■ Work order: Restate exactly the lines from the top of the listing below to the line containing "chemische Vorgänge"; the remaining lines are not wanted.

■ Records to use:

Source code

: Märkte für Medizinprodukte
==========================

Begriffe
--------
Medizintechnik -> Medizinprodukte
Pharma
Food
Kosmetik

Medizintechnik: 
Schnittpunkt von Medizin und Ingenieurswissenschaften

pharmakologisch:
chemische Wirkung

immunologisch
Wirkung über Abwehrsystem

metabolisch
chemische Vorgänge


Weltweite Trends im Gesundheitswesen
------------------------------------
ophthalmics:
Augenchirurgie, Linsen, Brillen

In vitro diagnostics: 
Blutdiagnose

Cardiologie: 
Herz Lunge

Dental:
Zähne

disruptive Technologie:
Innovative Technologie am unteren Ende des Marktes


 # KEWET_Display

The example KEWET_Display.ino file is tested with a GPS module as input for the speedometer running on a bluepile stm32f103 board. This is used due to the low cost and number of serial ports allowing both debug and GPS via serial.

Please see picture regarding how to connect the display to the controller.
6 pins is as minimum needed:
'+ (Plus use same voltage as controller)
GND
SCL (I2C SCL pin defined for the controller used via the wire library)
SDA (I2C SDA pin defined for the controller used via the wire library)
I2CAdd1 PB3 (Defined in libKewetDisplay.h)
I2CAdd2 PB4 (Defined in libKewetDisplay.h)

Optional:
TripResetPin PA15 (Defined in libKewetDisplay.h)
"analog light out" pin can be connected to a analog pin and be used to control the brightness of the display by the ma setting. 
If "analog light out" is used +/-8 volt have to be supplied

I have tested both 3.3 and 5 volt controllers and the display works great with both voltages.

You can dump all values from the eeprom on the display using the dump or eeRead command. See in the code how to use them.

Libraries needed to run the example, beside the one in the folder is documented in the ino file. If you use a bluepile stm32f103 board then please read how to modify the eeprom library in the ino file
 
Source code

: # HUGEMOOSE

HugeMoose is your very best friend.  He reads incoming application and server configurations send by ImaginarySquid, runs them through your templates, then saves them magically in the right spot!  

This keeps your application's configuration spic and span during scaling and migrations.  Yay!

■ Response to this task:
Source code

: Märkte für Medizinprodukte
==========================

Begriffe
--------
Medizintechnik -> Medizinprodukte
Pharma
Food
Kosmetik

Medizintechnik: 
Schnittpunkt von Medizin und Ingenieurswissenschaften

pharmakologisch:
chemische Wirkung

immunologisch
Wirkung über Abwehrsystem

metabolisch
chemische Vorgänge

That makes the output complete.